WORK TASK:
Copy all records verbatim.

(Source data)
━━━━━━━━━━

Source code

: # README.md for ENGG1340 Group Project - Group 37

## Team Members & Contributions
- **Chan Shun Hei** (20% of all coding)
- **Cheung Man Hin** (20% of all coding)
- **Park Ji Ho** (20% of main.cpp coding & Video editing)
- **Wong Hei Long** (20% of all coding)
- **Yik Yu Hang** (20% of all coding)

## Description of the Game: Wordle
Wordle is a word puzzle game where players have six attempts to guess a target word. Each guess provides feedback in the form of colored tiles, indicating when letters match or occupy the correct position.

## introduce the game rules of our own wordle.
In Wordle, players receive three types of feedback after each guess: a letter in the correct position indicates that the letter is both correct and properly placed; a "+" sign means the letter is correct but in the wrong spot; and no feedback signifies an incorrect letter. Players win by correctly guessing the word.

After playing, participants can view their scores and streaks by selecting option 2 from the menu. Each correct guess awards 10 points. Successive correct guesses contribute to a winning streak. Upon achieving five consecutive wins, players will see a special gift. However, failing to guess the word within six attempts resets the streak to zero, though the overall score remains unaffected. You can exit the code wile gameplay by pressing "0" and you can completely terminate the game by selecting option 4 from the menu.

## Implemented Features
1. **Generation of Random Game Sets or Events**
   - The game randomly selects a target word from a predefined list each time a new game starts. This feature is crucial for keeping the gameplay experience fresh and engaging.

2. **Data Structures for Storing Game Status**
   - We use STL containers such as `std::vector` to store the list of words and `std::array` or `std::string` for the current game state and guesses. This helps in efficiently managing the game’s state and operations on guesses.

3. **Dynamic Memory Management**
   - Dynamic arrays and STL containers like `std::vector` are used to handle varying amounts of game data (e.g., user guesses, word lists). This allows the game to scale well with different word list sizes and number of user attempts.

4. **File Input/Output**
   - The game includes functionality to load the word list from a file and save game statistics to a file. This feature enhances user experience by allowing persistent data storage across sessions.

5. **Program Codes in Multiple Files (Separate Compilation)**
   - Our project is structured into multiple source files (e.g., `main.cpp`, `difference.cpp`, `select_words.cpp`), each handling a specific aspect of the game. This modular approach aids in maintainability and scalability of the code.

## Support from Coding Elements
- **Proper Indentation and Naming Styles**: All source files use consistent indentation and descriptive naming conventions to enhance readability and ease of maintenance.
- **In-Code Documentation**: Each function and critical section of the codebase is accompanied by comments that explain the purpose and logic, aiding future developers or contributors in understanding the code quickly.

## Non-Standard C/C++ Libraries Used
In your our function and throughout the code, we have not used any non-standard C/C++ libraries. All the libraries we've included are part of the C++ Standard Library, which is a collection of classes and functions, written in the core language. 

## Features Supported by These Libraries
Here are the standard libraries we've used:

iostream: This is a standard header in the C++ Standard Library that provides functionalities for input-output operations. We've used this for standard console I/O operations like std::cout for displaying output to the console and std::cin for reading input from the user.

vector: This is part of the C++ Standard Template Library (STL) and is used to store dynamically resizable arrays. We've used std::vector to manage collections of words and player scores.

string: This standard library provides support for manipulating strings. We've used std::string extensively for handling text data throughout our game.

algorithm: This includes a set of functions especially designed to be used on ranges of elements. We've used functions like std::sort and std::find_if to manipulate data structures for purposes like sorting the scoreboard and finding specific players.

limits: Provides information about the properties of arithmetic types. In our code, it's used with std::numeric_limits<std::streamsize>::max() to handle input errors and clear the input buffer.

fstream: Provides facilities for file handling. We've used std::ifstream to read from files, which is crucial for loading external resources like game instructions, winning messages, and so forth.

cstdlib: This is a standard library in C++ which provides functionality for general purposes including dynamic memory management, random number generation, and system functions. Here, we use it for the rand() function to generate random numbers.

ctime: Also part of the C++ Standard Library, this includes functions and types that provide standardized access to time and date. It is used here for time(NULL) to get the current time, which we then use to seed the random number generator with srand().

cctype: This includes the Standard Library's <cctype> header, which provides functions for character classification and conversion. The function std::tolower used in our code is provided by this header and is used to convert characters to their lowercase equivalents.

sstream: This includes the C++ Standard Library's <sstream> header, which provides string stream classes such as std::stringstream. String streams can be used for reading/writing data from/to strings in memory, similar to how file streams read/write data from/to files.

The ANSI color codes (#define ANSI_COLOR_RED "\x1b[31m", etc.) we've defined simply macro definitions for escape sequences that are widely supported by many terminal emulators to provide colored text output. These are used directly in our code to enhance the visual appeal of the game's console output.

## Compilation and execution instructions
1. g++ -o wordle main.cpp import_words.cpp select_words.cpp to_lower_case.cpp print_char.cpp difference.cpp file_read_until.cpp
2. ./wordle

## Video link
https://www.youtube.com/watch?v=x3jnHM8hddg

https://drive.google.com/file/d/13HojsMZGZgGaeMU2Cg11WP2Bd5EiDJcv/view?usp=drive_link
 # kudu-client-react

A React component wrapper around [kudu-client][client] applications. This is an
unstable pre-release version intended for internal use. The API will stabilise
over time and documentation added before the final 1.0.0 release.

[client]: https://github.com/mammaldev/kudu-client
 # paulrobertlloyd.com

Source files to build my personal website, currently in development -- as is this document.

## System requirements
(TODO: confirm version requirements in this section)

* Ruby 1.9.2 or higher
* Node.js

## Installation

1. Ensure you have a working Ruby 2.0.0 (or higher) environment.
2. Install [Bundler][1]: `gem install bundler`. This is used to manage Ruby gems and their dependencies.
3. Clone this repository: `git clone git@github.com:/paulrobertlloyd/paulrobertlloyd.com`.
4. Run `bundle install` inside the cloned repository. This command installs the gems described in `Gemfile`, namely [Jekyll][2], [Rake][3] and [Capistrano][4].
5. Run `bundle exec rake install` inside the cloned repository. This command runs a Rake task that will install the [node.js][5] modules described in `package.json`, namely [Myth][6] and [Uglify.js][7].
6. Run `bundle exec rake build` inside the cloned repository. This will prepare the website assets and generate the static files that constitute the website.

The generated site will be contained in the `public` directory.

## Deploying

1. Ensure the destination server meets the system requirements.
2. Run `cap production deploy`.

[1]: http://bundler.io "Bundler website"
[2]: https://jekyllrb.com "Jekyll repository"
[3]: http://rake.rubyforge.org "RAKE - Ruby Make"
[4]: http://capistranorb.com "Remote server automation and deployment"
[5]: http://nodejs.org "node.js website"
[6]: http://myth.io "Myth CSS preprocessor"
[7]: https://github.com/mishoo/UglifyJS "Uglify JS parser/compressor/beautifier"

━━━━━━━━━━

OUTPUT OF THE TASK:
Source code

: # README.md for ENGG1340 Group Project - Group 37

## Team Members & Contributions
- **Chan Shun Hei** (20% of all coding)
- **Cheung Man Hin** (20% of all coding)
- **Park Ji Ho** (20% of main.cpp coding & Video editing)
- **Wong Hei Long** (20% of all coding)
- **Yik Yu Hang** (20% of all coding)

## Description of the Game: Wordle
Wordle is a word puzzle game where players have six attempts to guess a target word. Each guess provides feedback in the form of colored tiles, indicating when letters match or occupy the correct position.

## introduce the game rules of our own wordle.
In Wordle, players receive three types of feedback after each guess: a letter in the correct position indicates that the letter is both correct and properly placed; a "+" sign means the letter is correct but in the wrong spot; and no feedback signifies an incorrect letter. Players win by correctly guessing the word.

After playing, participants can view their scores and streaks by selecting option 2 from the menu. Each correct guess awards 10 points. Successive correct guesses contribute to a winning streak. Upon achieving five consecutive wins, players will see a special gift. However, failing to guess the word within six attempts resets the streak to zero, though the overall score remains unaffected. You can exit the code wile gameplay by pressing "0" and you can completely terminate the game by selecting option 4 from the menu.

## Implemented Features
1. **Generation of Random Game Sets or Events**
   - The game randomly selects a target word from a predefined list each time a new game starts. This feature is crucial for keeping the gameplay experience fresh and engaging.

2. **Data Structures for Storing Game Status**
   - We use STL containers such as `std::vector` to store the list of words and `std::array` or `std::string` for the current game state and guesses. This helps in efficiently managing the game’s state and operations on guesses.

3. **Dynamic Memory Management**
   - Dynamic arrays and STL containers like `std::vector` are used to handle varying amounts of game data (e.g., user guesses, word lists). This allows the game to scale well with different word list sizes and number of user attempts.

4. **File Input/Output**
   - The game includes functionality to load the word list from a file and save game statistics to a file. This feature enhances user experience by allowing persistent data storage across sessions.

5. **Program Codes in Multiple Files (Separate Compilation)**
   - Our project is structured into multiple source files (e.g., `main.cpp`, `difference.cpp`, `select_words.cpp`), each handling a specific aspect of the game. This modular approach aids in maintainability and scalability of the code.

## Support from Coding Elements
- **Proper Indentation and Naming Styles**: All source files use consistent indentation and descriptive naming conventions to enhance readability and ease of maintenance.
- **In-Code Documentation**: Each function and critical section of the codebase is accompanied by comments that explain the purpose and logic, aiding future developers or contributors in understanding the code quickly.

## Non-Standard C/C++ Libraries Used
In your our function and throughout the code, we have not used any non-standard C/C++ libraries. All the libraries we've included are part of the C++ Standard Library, which is a collection of classes and functions, written in the core language. 

## Features Supported by These Libraries
Here are the standard libraries we've used:

iostream: This is a standard header in the C++ Standard Library that provides functionalities for input-output operations. We've used this for standard console I/O operations like std::cout for displaying output to the console and std::cin for reading input from the user.

vector: This is part of the C++ Standard Template Library (STL) and is used to store dynamically resizable arrays. We've used std::vector to manage collections of words and player scores.

string: This standard library provides support for manipulating strings. We've used std::string extensively for handling text data throughout our game.

algorithm: This includes a set of functions especially designed to be used on ranges of elements. We've used functions like std::sort and std::find_if to manipulate data structures for purposes like sorting the scoreboard and finding specific players.

limits: Provides information about the properties of arithmetic types. In our code, it's used with std::numeric_limits<std::streamsize>::max() to handle input errors and clear the input buffer.

fstream: Provides facilities for file handling. We've used std::ifstream to read from files, which is crucial for loading external resources like game instructions, winning messages, and so forth.

cstdlib: This is a standard library in C++ which provides functionality for general purposes including dynamic memory management, random number generation, and system functions. Here, we use it for the rand() function to generate random numbers.

ctime: Also part of the C++ Standard Library, this includes functions and types that provide standardized access to time and date. It is used here for time(NULL) to get the current time, which we then use to seed the random number generator with srand().

cctype: This includes the Standard Library's <cctype> header, which provides functions for character classification and conversion. The function std::tolower used in our code is provided by this header and is used to convert characters to their lowercase equivalents.

sstream: This includes the C++ Standard Library's <sstream> header, which provides string stream classes such as std::stringstream. String streams can be used for reading/writing data from/to strings in memory, similar to how file streams read/write data from/to files.

The ANSI color codes (#define ANSI_COLOR_RED "\x1b[31m", etc.) we've defined simply macro definitions for escape sequences that are widely supported by many terminal emulators to provide colored text output. These are used directly in our code to enhance the visual appeal of the game's console output.

## Compilation and execution instructions
1. g++ -o wordle main.cpp import_words.cpp select_words.cpp to_lower_case.cpp print_char.cpp difference.cpp file_read_until.cpp
2. ./wordle

## Video link
https://www.youtube.com/watch?v=x3jnHM8hddg

https://drive.google.com/file/d/13HojsMZGZgGaeMU2Cg11WP2Bd5EiDJcv/view?usp=drive_link
 # kudu-client-react

A React component wrapper around [kudu-client][client] applications. This is an
unstable pre-release version intended for internal use. The API will stabilise
over time and documentation added before the final 1.0.0 release.

[client]: https://github.com/mammaldev/kudu-client
 # paulrobertlloyd.com

Source files to build my personal website, currently in development -- as is this document.

## System requirements
(TODO: confirm version requirements in this section)

* Ruby 1.9.2 or higher
* Node.js

## Installation

1. Ensure you have a working Ruby 2.0.0 (or higher) environment.
2. Install [Bundler][1]: `gem install bundler`. This is used to manage Ruby gems and their dependencies.
3. Clone this repository: `git clone git@github.com:/paulrobertlloyd/paulrobertlloyd.com`.
4. Run `bundle install` inside the cloned repository. This command installs the gems described in `Gemfile`, namely [Jekyll][2], [Rake][3] and [Capistrano][4].
5. Run `bundle exec rake install` inside the cloned repository. This command runs a Rake task that will install the [node.js][5] modules described in `package.json`, namely [Myth][6] and [Uglify.js][7].
6. Run `bundle exec rake build` inside the cloned repository. This will prepare the website assets and generate the static files that constitute the website.

The generated site will be contained in the `public` directory.

## Deploying

1. Ensure the destination server meets the system requirements.
2. Run `cap production deploy`.

[1]: http://bundler.io "Bundler website"
[2]: https://jekyllrb.com "Jekyll repository"
[3]: http://rake.rubyforge.org "RAKE - Ruby Make"
[4]: http://capistranorb.com "Remote server automation and deployment"
[5]: http://nodejs.org "node.js website"
[6]: http://myth.io "Myth CSS preprocessor"
[7]: https://github.com/mishoo/UglifyJS "Uglify JS parser/compressor/beautifier"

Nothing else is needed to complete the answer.